> Task inputs:
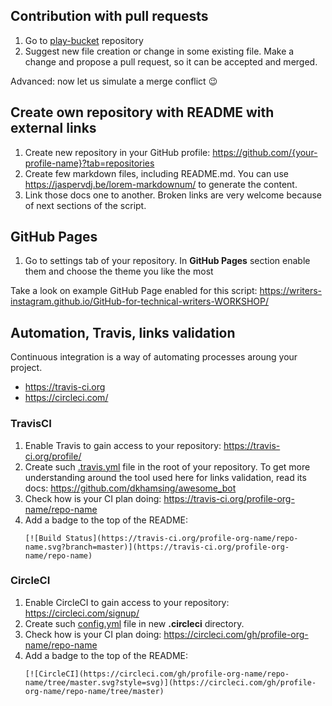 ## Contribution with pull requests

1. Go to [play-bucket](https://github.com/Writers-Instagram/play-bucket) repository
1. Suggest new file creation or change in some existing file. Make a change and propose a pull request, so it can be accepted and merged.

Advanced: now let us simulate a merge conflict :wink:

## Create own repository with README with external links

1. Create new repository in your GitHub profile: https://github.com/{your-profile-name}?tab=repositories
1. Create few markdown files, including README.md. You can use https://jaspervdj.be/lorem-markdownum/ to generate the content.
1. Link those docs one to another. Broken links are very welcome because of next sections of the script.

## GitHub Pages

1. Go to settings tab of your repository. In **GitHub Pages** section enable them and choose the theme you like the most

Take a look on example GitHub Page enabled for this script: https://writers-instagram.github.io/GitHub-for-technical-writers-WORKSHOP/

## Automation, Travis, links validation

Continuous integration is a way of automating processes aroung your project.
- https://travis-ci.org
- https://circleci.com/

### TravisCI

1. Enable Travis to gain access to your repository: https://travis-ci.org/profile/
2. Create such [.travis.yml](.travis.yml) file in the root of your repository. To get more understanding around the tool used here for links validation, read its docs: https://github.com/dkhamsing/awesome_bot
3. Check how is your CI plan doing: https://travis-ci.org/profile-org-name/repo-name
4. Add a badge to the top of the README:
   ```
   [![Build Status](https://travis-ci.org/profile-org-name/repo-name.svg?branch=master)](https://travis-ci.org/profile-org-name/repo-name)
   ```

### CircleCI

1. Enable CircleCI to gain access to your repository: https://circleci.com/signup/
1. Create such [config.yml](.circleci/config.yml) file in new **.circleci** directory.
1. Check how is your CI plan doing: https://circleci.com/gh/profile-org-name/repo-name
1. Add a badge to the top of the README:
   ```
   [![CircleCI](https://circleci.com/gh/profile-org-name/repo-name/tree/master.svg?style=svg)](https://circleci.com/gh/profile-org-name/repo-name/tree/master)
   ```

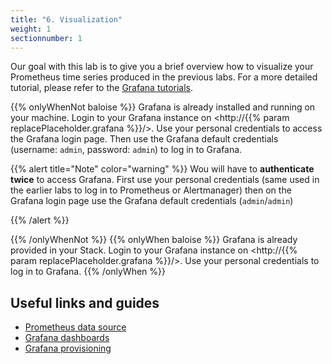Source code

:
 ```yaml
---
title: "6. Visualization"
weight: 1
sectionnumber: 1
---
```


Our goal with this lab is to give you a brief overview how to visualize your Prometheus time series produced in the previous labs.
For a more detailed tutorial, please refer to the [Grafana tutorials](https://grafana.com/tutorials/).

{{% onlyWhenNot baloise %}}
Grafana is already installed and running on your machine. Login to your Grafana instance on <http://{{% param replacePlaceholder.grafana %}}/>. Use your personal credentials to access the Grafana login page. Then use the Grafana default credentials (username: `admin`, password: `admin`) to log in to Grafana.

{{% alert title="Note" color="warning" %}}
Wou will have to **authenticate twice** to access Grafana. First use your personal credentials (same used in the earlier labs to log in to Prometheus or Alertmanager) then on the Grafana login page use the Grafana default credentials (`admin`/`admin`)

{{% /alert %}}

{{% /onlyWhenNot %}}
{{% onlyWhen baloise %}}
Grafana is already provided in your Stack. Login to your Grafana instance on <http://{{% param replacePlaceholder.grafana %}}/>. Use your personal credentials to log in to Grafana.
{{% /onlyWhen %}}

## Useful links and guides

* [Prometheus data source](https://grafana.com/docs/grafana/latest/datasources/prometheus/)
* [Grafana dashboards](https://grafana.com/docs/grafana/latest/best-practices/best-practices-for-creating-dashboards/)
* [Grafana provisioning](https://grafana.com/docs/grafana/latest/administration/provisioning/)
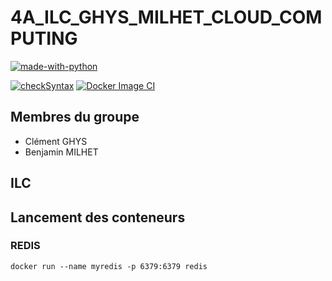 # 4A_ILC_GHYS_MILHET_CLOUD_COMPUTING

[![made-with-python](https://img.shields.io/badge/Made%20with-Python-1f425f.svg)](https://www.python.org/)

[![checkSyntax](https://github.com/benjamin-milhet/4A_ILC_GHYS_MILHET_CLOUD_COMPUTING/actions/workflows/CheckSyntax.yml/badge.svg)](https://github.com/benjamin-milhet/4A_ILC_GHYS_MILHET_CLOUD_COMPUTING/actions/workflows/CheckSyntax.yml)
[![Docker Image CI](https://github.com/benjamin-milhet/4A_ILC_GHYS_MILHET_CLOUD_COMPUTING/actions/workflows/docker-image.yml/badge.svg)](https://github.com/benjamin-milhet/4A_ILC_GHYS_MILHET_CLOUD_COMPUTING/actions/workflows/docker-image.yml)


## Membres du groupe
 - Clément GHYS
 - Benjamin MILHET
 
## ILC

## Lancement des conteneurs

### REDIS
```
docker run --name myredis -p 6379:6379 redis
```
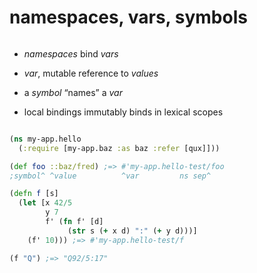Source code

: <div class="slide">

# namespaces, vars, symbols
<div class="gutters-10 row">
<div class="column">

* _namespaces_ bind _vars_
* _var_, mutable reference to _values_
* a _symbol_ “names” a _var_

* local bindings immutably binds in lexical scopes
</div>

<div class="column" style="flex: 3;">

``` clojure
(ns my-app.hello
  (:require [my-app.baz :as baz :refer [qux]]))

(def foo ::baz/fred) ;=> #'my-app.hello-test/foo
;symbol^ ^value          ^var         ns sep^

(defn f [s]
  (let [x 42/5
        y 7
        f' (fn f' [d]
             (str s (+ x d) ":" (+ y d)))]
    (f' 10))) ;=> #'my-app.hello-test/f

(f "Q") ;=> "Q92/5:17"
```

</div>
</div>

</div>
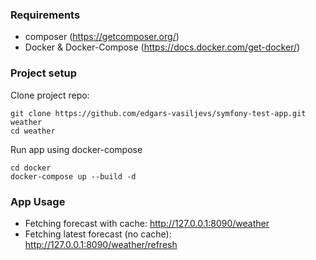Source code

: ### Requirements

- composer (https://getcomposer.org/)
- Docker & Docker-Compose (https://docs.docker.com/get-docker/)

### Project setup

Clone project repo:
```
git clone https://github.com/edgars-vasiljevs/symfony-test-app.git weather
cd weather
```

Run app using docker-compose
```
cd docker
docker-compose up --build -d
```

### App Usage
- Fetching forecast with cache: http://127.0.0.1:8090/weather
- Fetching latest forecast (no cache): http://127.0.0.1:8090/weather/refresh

* * *

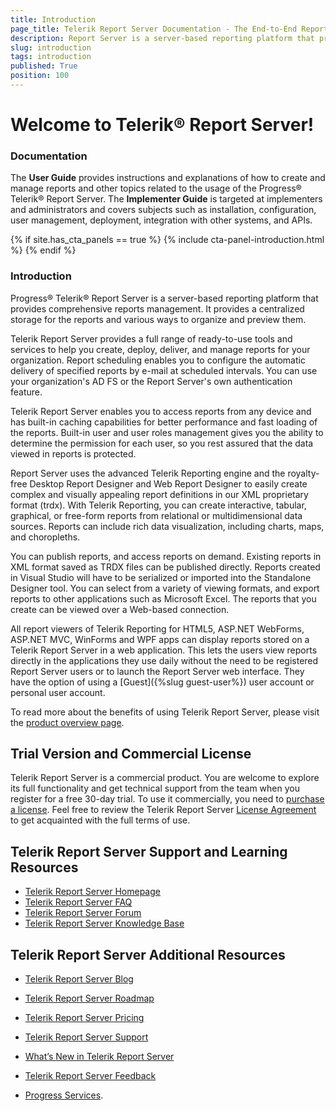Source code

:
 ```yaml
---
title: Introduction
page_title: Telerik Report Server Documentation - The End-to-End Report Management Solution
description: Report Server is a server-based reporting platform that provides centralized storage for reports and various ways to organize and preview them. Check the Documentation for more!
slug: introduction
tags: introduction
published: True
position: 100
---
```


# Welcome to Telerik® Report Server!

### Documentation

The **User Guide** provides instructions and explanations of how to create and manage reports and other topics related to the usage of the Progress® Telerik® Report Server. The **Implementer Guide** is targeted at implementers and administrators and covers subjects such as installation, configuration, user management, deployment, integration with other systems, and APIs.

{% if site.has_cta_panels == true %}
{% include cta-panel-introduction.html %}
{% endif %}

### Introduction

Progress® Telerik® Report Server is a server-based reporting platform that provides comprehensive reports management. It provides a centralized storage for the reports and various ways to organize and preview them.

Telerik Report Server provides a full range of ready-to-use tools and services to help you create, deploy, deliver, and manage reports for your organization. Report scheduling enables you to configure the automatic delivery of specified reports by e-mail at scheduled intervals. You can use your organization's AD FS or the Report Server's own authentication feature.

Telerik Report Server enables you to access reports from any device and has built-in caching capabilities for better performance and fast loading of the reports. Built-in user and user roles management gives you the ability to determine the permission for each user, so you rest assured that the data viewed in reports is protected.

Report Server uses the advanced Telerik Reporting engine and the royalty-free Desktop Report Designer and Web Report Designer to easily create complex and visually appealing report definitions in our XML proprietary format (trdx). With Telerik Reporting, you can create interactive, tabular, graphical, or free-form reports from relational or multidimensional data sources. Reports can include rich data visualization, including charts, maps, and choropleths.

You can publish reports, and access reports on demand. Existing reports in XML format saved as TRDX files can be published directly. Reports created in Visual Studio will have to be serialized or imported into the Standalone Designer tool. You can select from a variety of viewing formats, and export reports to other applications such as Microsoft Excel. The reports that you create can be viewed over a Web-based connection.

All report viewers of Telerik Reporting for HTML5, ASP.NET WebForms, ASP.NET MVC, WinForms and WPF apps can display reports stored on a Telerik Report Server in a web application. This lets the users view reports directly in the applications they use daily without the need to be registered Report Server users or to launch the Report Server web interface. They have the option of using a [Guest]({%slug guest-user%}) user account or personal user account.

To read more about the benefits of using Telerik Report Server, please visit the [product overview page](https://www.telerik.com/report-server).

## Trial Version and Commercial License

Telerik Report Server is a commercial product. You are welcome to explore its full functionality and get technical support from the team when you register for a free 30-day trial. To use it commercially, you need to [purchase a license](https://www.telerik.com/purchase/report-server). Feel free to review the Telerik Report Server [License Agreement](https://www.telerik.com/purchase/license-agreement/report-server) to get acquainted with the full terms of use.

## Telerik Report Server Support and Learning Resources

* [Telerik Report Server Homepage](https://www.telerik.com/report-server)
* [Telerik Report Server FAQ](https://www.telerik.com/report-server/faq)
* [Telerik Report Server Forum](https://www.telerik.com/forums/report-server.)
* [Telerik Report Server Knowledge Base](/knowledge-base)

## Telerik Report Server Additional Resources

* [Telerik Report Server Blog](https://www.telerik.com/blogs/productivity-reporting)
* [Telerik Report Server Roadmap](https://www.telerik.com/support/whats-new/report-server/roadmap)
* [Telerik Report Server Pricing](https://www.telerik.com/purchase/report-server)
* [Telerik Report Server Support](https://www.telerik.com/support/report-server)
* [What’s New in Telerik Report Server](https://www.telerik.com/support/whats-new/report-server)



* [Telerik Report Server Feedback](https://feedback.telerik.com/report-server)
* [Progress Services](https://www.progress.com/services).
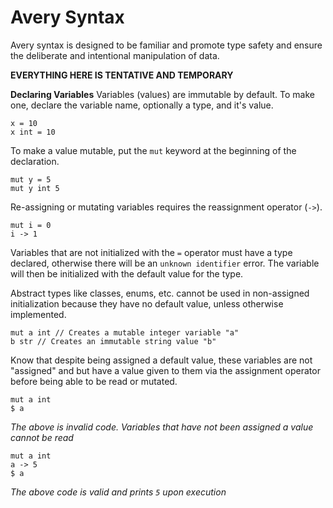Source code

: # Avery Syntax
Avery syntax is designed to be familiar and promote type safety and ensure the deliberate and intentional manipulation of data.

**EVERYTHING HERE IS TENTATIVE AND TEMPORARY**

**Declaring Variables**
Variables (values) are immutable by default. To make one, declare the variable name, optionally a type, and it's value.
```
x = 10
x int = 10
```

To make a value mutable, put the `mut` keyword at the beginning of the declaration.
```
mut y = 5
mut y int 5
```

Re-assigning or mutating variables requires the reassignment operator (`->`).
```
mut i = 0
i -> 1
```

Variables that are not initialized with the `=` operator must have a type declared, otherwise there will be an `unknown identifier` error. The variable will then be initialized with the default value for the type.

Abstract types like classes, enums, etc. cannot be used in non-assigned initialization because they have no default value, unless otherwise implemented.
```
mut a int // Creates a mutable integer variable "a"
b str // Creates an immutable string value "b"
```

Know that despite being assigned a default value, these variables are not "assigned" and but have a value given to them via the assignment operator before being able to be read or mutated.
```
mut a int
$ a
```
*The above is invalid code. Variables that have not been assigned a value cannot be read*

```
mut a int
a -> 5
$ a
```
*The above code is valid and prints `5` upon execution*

==

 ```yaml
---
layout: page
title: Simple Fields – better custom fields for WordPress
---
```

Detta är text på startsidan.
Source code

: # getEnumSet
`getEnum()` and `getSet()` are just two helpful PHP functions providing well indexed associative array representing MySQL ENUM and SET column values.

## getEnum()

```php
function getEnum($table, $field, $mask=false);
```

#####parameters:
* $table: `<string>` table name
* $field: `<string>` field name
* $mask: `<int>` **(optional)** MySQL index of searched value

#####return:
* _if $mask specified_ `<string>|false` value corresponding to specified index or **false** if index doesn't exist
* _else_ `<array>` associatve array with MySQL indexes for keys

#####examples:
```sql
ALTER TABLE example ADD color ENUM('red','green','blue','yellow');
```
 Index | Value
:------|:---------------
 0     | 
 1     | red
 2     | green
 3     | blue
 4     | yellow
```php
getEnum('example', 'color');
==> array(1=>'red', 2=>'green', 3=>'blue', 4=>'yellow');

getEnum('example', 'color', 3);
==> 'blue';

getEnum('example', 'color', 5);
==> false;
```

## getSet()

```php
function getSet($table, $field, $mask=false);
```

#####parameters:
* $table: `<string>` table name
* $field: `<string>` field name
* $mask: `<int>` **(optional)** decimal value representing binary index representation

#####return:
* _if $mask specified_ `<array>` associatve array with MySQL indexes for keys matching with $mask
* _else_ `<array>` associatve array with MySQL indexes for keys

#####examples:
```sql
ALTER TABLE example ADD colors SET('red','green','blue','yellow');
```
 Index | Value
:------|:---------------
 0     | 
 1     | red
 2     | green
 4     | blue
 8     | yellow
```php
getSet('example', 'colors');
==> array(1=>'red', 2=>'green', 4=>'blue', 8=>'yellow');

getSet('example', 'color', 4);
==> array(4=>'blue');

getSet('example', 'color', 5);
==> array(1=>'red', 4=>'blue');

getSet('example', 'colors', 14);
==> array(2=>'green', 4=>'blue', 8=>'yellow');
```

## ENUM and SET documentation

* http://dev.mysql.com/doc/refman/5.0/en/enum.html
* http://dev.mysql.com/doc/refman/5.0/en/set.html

> Work instructions:
What lines in the material above contain the word "false"? Copy them out.

> Expected answer:
function getEnum($table, $field, $mask=false);
* _if $mask specified_ `<string>|false` value corresponding to specified index or **false** if index doesn't exist
==> false;
function getSet($table, $field, $mask=false);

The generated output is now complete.